[EXERCISE INPUT]
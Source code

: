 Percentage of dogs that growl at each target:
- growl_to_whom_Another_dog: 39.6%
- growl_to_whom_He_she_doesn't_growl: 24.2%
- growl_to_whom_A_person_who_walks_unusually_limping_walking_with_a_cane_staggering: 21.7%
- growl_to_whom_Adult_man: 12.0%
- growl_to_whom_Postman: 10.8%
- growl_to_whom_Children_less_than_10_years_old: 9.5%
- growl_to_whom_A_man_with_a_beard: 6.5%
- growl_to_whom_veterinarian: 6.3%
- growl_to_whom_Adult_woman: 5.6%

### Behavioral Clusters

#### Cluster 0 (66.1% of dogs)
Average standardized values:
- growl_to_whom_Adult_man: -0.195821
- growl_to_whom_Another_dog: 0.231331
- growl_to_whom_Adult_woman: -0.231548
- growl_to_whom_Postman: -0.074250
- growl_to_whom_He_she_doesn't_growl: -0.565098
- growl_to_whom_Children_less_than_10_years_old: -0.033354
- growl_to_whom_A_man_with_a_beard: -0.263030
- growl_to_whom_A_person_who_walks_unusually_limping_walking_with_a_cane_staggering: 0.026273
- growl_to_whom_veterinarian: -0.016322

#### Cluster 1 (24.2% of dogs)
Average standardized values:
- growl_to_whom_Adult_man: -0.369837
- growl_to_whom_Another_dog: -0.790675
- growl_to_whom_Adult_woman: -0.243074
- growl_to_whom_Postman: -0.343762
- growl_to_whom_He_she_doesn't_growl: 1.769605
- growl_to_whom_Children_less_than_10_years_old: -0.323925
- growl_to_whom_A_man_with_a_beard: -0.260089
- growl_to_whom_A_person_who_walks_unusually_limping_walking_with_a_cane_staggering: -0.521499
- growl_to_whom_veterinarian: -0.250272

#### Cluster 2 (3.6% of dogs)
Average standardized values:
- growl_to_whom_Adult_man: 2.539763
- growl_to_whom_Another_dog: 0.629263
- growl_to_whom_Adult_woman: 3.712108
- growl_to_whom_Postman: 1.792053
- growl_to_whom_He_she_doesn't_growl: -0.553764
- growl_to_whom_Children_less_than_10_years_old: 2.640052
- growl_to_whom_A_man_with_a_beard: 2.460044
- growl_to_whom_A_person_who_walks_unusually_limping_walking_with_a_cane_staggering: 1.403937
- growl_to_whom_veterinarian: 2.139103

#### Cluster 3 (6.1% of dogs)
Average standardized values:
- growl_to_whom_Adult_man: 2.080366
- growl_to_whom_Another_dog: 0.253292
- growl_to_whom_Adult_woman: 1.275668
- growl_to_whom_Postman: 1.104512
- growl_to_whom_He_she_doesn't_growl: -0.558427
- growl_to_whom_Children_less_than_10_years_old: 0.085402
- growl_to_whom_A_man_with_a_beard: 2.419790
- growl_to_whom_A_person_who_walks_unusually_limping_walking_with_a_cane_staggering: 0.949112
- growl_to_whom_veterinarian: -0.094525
[/EXERCISE INPUT]
PROBLEM DESCRIPTION :: The complete listing above is to be output again exactly.

SOLUTION TO THIS TASK ::
Source code

: Percentage of dogs that growl at each target:
- growl_to_whom_Another_dog: 39.6%
- growl_to_whom_He_she_doesn't_growl: 24.2%
- growl_to_whom_A_person_who_walks_unusually_limping_walking_with_a_cane_staggering: 21.7%
- growl_to_whom_Adult_man: 12.0%
- growl_to_whom_Postman: 10.8%
- growl_to_whom_Children_less_than_10_years_old: 9.5%
- growl_to_whom_A_man_with_a_beard: 6.5%
- growl_to_whom_veterinarian: 6.3%
- growl_to_whom_Adult_woman: 5.6%

### Behavioral Clusters

#### Cluster 0 (66.1% of dogs)
Average standardized values:
- growl_to_whom_Adult_man: -0.195821
- growl_to_whom_Another_dog: 0.231331
- growl_to_whom_Adult_woman: -0.231548
- growl_to_whom_Postman: -0.074250
- growl_to_whom_He_she_doesn't_growl: -0.565098
- growl_to_whom_Children_less_than_10_years_old: -0.033354
- growl_to_whom_A_man_with_a_beard: -0.263030
- growl_to_whom_A_person_who_walks_unusually_limping_walking_with_a_cane_staggering: 0.026273
- growl_to_whom_veterinarian: -0.016322

#### Cluster 1 (24.2% of dogs)
Average standardized values:
- growl_to_whom_Adult_man: -0.369837
- growl_to_whom_Another_dog: -0.790675
- growl_to_whom_Adult_woman: -0.243074
- growl_to_whom_Postman: -0.343762
- growl_to_whom_He_she_doesn't_growl: 1.769605
- growl_to_whom_Children_less_than_10_years_old: -0.323925
- growl_to_whom_A_man_with_a_beard: -0.260089
- growl_to_whom_A_person_who_walks_unusually_limping_walking_with_a_cane_staggering: -0.521499
- growl_to_whom_veterinarian: -0.250272

#### Cluster 2 (3.6% of dogs)
Average standardized values:
- growl_to_whom_Adult_man: 2.539763
- growl_to_whom_Another_dog: 0.629263
- growl_to_whom_Adult_woman: 3.712108
- growl_to_whom_Postman: 1.792053
- growl_to_whom_He_she_doesn't_growl: -0.553764
- growl_to_whom_Children_less_than_10_years_old: 2.640052
- growl_to_whom_A_man_with_a_beard: 2.460044
- growl_to_whom_A_person_who_walks_unusually_limping_walking_with_a_cane_staggering: 1.403937
- growl_to_whom_veterinarian: 2.139103

#### Cluster 3 (6.1% of dogs)
Average standardized values:
- growl_to_whom_Adult_man: 2.080366
- growl_to_whom_Another_dog: 0.253292
- growl_to_whom_Adult_woman: 1.275668
- growl_to_whom_Postman: 1.104512
- growl_to_whom_He_she_doesn't_growl: -0.558427
- growl_to_whom_Children_less_than_10_years_old: 0.085402
- growl_to_whom_A_man_with_a_beard: 2.419790
- growl_to_whom_A_person_who_walks_unusually_limping_walking_with_a_cane_staggering: 0.949112
- growl_to_whom_veterinarian: -0.094525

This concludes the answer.